Well, with a perfect voltmeter - i.e. infinite resistance - no electrons will actually flow between the electrodes so no reaction will actually occur and the voltmeter will measure the full (theoretical) cell potential of 0.79V. If any electrons were to flow, then the cell would run into the problem you've identified which is that as electrons
build up on the electrode (I'm not going to commit as to whether it's the anode or the cathode) on the RHS then the dichromate ions are going to be repelled.
are you answering my second question?
@DHMO As far as calculating the cell potential is concerned, no, it doesn't matter. As far as the reaction actually proceeding, then yes, it does matter.
@GavinMachell but why doesn't the dichromate get repelled by cathode?
if cation is attracted to cathode?
10:19 AM
@DHMO Well, it does, which is why I think the reaction would not actually proceed. But in terms of the cell potentials, which is basically the energetics involved, then the reaction is spontaneous and therefore you'd get a potential.
@ DHMO Do you have a set of standard electrode potentials to hand?
but for you to get any reading, you would have to have the reaction occurring?
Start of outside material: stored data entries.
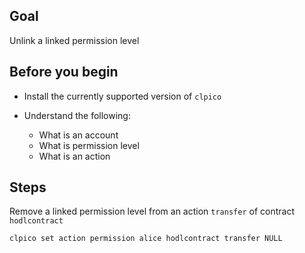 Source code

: ## Goal

Unlink a linked permission level

## Before you begin

* Install the currently supported version of `clpico`

* Understand the following:
  * What is an account
  * What is permission level
  * What is an action

## Steps

Remove a linked permission level from an action `transfer` of contract `hodlcontract`

```sh
clpico set action permission alice hodlcontract transfer NULL
``` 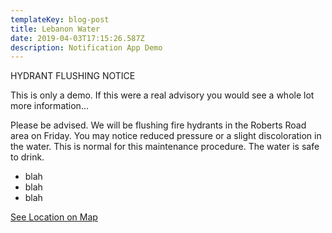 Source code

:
```yaml
---
templateKey: blog-post
title: Lebanon Water
date: 2019-04-03T17:15:26.587Z
description: Notification App Demo
---
```

HYDRANT FLUSHING NOTICE

This is only a demo. If this were a real advisory you would see a whole lot more information...

Please be advised. We will be flushing fire hydrants in the Roberts Road area on Friday. You may notice reduced pressure or a slight discoloration in the water. This is normal for this maintenance procedure. The water is safe to drink.

* blah
* blah
* blah

[See Location on Map](/?layer=Advisory&feature=11)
@DHMO No, in fact, experimentally, you get values that are closer to the theoretical cell potentials when no reaction is occurring i.e. when the resistance of the voltmeter is infinite and no current is flowing. As soon as current starts flowing, then you get resistive effects occuring and the measure energy per coulomb drops.
10:27 AM
what... you mean the dichromate does not actually reduce to chromium ion?
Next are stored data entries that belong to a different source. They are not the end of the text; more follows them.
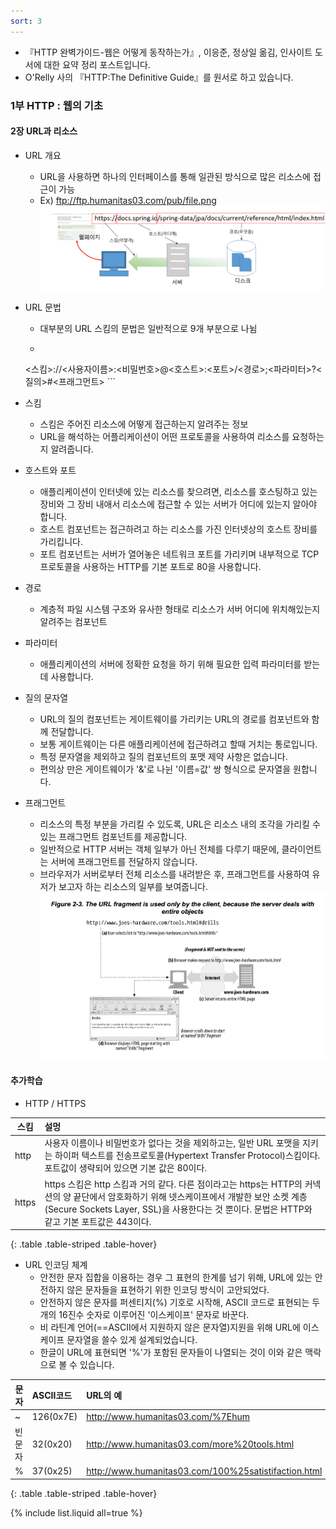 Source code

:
 ```yaml
---
sort: 3
---
```


* 『HTTP 완벽가이드-웹은 어떻게 동작하는가』, 이응준, 정상일 옮김, 인사이트 도서에 대한 요약 정리 포스트입니다.
* O'Relly 사의 『HTTP:The Definitive Guide』를 원서로 하고 있습니다.


### 1부 HTTP : 웹의 기초



#### 2장 URL과 리소스

* URL 개요
	- URL을 사용하면 하나의 인터페이스를 통해 일관된 방식으로 많은 리소스에 접근이 가능
	- Ex) ftp://ftp.humanitas03.com/pub/file.png
![image.png](../images/httpguideimg/http_figure_2-1.png)

* URL 문법
	- 대부분의 URL 스킴의 문법은 일반적으로 9개 부분으로 나뉨
	- ```
	<스킴>://<사용자이름>:<비밀번호>@<호스트>:<포트>/<경로>;<파라미터>?<질의>#<프래그먼트>
		```


* 스킴
	- 스킴은 주어진 리소스에 어떻게 접근하는지 알려주는 정보
	- URL을 해석하는 어플리케이션이 어떤 프로토콜을 사용하여 리소스를 요청하는지 알려줍니다.

* 호스트와 포트
	- 애플리케이션이 인터넷에 있는 리소스를 찾으려면, 리소스를 호스팅하고 있는 장비와 그 장비 내애서 리소스에 접근할 수 있는 서버가 어디에 있는지 알아야 합니다.
	- 호스트 컴포넌트는 접근하려고 하는 리소스를 가진 인터넷상의 호스트 장비를 가리킵니다.
	- 포트 컴포넌트는 서버가 열어놓은 네트워크 포트를 가리키며 내부적으로 TCP 프로토콜을 사용하는 HTTP를 기본 포트로 80을 사용합니다.

* 경로
	- 계층적 파일 시스템 구조와 유사한 형태로 리소스가 서버 어디에 위치해있는지 알려주는 컴포넌트

* 파라미터
	- 애플리케이션의 서버에 정확한 요청을 하기 위해 필요한 입력 파라미터를 받는데 사용합니다.

* 질의 문자열
	- URL의 질의 컴포넌트는 게이트웨이를 가리키는 URL의 경로를 컴포넌트와 함께 전달합니다.
	- 보통 게이트웨이는 다른 애플리케이션에 접근하려고 할때 거치는 통로입니다.
	- 특정 문자열을 제외하고 질의 컴포넌트의 포맷 제약 사항은 없습니다.
	- 편의상 만은 게이트웨이가 '&'로 나뉜 '이름=값' 쌍 형식으로 문자열을 원합니다.

* 프래그먼트
	- 리소스의 특정 부분을 가리킬 수 있도록, URL은 리소스 내의 조각을 가리킬 수 있는 프래그먼트 컴포넌트를 제공합니다.
	- 일반적으로 HTTP 서버는 객체 일부가 아닌 전체를 다루기 때문에, 클라이언트는 서버에 프래그먼트를 전달하지 않습니다.
	- 브라우저가 서버로부터 전체 리소스를 내려받은 후, 프래그먼트를 사용하여 유저가 보고자 하는 리소스의 일부를 보여줍니다.
	![image.png](../images/httpguideimg/http_figure_2-3.png)


#### 추가학습

* HTTP / HTTPS

| 스킴 | 설멍 |
|--------|:--------|
|http     |사용자 이름이나 비밀번호가 없다는 것을 제외하고는, 일반 URL 포맷을 지키는 하이퍼 텍스트를 전송프로토콜(Hypertext Transfer Protocol)스킴이다. 포트값이 생략되어 있으면 기본 값은 80이다.|
|https|https 스킴은 http 스킴과 거의 같다. 다른 점이라고는 https는 HTTP의 커넥션의 양 끝단에서 암호화하기 위해 넷스케이프에서 개발한 보안 소켓 계층(Secure Sockets Layer, SSL)을 사용한다는 것 뿐이다. 문법은 HTTP와 같고 기본 포트값은 443이다.|
{: .table .table-striped .table-hover}


* URL 인코딩 체계
	- 안전한 문자 집합을 이용하는 경우 그 표현의 한계를 넘기 위해, URL에 있는 안전하지 않은 문자들을 표현하기 위한 인코딩 방식이 고안되었다.
	- 안전하지 않은 문자를 퍼센티지(%) 기호로 시작해, ASCII 코드로 표현되는 두 개의 16진수 숫자로 이루어진 '이스케이프' 문자로 바꾼다.
	- 비 라틴계 언어(==ASCII에서 지원하지 않은 문자열)지원을 위해 URL에 이스케이프 문자열을 쓸수 있게 설계되었습니다.
	- 한글이 URL에 표현되면 '%'가 포함된 문자들이 나열되는 것이 이와 같은 맥락으로 볼 수 있습니다.

| 문자 | ASCII코드 |URL의 예|
|--------|:--------|:---------|
|~|126(0x7E)|http://www.humanitas03.com/%7Ehum|
|빈 문자|32(0x20)|http://www.humanitas03.com/more%20tools.html|
|% |37(0x25)|http://www.humanitas03.com/100%25satistifaction.html|
{: .table .table-striped .table-hover}


{% include list.liquid all=true %}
@DHMO Well, not exactly, but it has the potential to. Hence the term "potential" difference!
@GavinMachell what.....
what on earth is this
@DHMO It's analogous to a working cell in an electric circuit. The potential developed by the cell drops as the resitsance of the circuit decreases.
I see
@DHMO So to get the most accurate reading between two actual half cells, you'd want zero current to flow in any case.
10:32 AM
I see
@DHMO Which means no reaction.
but why is it depicted that reactions happen?
like in the usual cells
Because the chemical energetics work out okay. So, the chemical potential can be worked out as 0.79V. However, as you point out, if the reaction does proceed then the cathode becomes negatively charged with electrons coming from the iodide at the anode and that builds up an electrostatic barrier to the reaction of the dichromate, also negatively charged, at the cathode.
thank you
@GavinMachell why does permanganate reduce to +4 in alkaline medium but +2 in acidic medium?
(MnO2 and Mn^2+ respectively)
It amazes me, how most catabolic reactions are exothermic yet bond-breaking is endothermic; and how most anabolic reactions are endothermic yet bond-forming is exothermic.
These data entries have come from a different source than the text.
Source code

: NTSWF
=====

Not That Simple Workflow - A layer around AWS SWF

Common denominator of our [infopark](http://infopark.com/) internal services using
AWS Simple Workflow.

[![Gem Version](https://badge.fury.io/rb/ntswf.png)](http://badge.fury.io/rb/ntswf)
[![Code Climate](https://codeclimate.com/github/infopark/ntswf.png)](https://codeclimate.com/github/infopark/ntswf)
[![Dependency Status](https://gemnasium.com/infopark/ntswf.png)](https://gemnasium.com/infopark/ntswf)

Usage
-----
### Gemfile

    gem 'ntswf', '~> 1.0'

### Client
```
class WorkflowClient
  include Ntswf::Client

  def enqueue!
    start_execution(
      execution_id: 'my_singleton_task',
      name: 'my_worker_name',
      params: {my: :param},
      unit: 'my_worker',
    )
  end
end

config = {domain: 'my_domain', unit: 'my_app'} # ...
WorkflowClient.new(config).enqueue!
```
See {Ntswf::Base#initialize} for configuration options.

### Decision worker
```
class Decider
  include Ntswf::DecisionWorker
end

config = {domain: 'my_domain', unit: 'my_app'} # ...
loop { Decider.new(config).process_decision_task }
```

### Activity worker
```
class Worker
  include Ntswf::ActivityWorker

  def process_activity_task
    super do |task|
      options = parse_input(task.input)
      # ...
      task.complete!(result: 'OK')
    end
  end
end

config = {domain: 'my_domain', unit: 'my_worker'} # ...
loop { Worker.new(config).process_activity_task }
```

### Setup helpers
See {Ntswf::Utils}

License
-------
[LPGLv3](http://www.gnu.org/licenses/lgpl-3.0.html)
@DHMO That's a very good question. The answer probably has a lot to do with the reduction potentials of H+/H2O/OH- Allow me to consult the table a moment.
10:40 AM
@GavinMachell ok, thanks
I'm sure OH- is not reduced
nor is it oxidized
@DHMO although pyrolysis and electrolysis are endothermic
@AaronAbraham just ask your question, but probably no ;)
!!img/performic acid
!!img/periodic acid
10:50 AM
@DHMO What happens during the electolysis of water? Hydrogen and oxygen are produced. Hydrogen at the cathode (where reduction of H+ occurs) and oxygen at the anode (where oxidation of OH- is happening)
i have to go now
i'll come back soon
But to answer your first question, I think that it is mostly to do with the availability of H+. I've done plenty of oxidations using acidified manganate when I have ended up with a lot of brown MnO2 - usaully because I ran out of acid. It takes 8H+ to mop up all the oxygen on MNO7- to take the Mn all the way to Mn2+ If there isn't enough H+ (at high pH for example) then you get MnO2
That's almost certainly not the complete answer, but it fits.
MnO4− + 8 H+ + 5 e− ⇌ Mn2+ + 4 H2O +1.51
HO2• +  H+ +  e− ⇌  H2O2(aq) +1.51
That may well have something to do with it.